* _Directions_: Count the lines below that contain the word "secrétariat", and give only that number.
=== Given data ===
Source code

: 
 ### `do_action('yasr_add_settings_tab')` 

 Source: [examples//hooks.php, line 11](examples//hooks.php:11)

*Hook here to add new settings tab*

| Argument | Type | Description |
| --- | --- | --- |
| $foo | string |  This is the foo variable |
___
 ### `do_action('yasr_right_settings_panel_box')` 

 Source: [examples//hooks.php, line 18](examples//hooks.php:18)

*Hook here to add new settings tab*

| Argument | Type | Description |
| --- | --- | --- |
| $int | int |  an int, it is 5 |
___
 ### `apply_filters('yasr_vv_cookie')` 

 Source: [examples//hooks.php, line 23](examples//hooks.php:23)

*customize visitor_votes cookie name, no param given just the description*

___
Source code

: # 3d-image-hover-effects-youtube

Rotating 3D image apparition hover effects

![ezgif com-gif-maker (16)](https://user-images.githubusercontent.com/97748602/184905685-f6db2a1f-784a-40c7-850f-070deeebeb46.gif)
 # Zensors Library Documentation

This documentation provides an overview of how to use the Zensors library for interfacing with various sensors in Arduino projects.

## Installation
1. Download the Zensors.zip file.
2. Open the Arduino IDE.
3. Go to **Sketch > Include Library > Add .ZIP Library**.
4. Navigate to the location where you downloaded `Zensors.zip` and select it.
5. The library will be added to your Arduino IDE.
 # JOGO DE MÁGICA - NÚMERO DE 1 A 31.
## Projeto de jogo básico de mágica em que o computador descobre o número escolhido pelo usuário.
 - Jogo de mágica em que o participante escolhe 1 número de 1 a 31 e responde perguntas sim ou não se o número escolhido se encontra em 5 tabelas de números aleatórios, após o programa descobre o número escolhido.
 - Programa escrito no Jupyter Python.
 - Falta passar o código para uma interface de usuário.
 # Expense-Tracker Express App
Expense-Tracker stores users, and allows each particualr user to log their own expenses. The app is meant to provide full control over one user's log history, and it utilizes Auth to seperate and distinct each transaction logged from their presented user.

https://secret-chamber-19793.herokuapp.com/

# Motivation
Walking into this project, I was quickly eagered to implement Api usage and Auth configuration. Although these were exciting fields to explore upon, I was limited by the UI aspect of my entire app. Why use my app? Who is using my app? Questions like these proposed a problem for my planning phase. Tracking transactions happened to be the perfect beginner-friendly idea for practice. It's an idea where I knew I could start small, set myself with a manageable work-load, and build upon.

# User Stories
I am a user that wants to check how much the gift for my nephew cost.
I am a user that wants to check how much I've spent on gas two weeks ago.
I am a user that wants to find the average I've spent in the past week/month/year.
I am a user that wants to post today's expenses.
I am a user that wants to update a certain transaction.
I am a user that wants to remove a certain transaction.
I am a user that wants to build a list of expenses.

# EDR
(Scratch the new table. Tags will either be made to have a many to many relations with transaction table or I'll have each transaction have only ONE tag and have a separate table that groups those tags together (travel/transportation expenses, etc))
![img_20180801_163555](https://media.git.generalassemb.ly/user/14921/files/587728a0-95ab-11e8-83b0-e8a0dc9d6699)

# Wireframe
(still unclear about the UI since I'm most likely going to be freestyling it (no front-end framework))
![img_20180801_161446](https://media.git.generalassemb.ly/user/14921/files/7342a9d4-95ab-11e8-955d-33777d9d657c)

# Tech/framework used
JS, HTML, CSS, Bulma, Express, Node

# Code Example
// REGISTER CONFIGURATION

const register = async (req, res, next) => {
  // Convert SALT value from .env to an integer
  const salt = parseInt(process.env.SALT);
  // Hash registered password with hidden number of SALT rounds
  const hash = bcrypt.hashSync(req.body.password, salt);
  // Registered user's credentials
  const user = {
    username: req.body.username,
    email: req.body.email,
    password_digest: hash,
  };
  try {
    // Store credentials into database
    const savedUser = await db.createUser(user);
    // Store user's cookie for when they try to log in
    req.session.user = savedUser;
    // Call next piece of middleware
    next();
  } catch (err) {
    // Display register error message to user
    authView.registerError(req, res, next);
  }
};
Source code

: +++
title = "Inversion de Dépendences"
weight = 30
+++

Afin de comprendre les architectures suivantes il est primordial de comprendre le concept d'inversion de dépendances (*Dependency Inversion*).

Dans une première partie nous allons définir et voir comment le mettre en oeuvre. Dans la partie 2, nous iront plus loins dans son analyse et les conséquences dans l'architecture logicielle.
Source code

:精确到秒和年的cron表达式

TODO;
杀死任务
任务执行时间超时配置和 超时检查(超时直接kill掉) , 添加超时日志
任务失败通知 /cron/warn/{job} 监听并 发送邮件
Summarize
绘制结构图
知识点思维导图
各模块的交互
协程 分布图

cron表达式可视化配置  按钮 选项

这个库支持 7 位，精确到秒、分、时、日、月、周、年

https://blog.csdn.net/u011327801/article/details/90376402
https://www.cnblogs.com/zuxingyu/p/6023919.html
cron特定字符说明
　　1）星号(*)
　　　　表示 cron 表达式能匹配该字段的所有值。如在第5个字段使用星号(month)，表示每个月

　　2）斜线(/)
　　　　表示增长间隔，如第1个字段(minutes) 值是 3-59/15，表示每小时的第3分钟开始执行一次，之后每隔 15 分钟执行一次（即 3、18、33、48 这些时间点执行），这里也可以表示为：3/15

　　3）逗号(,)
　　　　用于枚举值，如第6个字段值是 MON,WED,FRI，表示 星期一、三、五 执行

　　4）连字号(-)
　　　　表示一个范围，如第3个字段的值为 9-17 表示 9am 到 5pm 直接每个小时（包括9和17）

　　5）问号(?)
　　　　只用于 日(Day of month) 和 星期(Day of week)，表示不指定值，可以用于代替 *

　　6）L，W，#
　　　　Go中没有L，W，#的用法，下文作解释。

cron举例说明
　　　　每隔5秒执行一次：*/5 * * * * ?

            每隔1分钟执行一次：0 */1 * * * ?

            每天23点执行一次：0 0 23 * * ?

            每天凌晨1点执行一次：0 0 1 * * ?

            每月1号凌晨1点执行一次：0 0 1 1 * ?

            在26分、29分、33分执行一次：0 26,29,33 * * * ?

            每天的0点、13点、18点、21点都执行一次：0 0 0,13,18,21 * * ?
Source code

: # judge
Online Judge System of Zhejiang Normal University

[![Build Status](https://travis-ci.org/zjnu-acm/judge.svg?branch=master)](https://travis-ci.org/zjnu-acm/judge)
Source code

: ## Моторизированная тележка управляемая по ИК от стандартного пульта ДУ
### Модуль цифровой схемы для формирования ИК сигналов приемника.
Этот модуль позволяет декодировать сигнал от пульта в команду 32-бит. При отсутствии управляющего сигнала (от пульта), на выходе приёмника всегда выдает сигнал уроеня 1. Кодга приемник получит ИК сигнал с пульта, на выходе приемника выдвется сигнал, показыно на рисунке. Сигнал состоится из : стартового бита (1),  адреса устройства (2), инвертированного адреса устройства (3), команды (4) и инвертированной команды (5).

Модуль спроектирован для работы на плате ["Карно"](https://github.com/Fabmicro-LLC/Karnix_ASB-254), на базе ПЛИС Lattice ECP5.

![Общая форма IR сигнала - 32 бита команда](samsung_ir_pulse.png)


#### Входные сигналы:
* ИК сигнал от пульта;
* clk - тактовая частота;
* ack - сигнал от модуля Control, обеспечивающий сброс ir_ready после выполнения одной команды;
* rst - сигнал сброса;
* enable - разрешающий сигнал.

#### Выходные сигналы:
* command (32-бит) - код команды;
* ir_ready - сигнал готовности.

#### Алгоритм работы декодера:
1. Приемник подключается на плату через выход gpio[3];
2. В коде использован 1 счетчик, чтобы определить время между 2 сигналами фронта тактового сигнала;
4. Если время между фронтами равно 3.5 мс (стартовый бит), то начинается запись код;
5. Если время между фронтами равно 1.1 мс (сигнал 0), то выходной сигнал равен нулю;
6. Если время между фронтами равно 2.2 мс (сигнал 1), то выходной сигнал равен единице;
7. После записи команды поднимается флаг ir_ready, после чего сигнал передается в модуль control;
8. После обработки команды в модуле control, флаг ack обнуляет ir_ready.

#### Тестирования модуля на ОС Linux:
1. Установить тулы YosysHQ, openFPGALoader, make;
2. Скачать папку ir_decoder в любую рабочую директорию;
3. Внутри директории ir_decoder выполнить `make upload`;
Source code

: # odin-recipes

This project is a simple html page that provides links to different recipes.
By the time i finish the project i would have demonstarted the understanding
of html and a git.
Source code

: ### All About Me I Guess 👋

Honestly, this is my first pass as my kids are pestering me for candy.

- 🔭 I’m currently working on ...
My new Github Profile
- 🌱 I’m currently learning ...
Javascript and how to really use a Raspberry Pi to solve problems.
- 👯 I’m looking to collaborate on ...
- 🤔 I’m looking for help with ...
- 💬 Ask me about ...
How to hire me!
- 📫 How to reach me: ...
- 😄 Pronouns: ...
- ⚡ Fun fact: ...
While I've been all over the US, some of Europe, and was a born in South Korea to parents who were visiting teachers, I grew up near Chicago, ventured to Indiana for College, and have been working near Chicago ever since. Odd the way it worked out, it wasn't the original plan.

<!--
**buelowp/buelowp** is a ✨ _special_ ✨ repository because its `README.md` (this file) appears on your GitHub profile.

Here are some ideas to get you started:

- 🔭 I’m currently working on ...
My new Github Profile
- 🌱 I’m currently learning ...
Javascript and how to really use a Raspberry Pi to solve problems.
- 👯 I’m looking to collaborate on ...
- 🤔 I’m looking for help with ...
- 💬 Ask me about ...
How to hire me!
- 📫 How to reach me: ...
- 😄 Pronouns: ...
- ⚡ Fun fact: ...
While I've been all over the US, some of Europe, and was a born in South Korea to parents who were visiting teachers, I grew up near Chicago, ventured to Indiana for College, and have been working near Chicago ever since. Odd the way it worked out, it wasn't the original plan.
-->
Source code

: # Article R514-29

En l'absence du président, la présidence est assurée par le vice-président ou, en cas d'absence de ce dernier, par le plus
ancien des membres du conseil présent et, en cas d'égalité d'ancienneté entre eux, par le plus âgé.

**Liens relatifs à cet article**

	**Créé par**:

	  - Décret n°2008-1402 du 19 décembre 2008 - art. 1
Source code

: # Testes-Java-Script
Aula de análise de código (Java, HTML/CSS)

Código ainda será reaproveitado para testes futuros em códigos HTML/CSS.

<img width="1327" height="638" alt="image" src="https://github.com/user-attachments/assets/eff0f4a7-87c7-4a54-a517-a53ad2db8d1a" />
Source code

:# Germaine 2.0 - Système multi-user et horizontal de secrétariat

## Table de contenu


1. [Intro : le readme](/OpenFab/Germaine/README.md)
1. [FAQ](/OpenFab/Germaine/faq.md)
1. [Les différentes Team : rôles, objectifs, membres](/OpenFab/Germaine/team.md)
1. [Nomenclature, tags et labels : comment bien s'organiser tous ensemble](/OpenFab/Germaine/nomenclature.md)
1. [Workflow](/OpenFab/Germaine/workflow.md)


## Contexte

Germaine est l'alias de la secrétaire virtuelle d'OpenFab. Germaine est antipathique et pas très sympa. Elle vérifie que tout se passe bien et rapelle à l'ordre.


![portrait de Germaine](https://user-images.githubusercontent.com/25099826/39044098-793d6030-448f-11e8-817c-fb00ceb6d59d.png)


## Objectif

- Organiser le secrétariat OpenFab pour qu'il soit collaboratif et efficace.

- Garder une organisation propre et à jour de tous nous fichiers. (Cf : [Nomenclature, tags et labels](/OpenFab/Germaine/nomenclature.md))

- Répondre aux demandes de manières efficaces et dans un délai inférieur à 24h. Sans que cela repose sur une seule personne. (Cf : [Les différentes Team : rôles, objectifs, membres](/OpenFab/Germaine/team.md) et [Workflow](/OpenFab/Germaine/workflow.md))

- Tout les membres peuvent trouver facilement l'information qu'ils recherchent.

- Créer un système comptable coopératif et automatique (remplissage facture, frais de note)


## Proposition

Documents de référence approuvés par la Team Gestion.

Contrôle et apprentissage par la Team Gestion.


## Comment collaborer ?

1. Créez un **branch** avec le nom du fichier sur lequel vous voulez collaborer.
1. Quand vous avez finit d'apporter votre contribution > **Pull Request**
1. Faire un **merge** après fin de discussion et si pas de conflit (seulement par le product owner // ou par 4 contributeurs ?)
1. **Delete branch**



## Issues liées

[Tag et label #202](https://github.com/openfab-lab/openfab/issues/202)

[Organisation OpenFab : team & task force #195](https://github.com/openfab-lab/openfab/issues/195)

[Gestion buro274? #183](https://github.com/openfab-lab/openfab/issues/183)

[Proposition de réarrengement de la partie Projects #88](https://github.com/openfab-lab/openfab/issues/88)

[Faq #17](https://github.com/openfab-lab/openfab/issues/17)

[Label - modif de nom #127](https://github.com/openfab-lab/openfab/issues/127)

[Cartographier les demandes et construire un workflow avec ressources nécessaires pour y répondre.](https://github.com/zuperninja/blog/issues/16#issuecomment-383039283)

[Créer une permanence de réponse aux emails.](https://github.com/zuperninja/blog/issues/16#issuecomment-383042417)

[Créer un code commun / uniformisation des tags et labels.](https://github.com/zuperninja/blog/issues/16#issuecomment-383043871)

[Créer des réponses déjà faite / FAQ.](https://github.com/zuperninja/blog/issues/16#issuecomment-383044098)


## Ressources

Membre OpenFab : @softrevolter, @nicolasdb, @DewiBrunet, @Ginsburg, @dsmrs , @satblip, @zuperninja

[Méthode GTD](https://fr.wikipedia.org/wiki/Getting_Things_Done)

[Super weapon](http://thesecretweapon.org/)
===
* _Written answer_: 2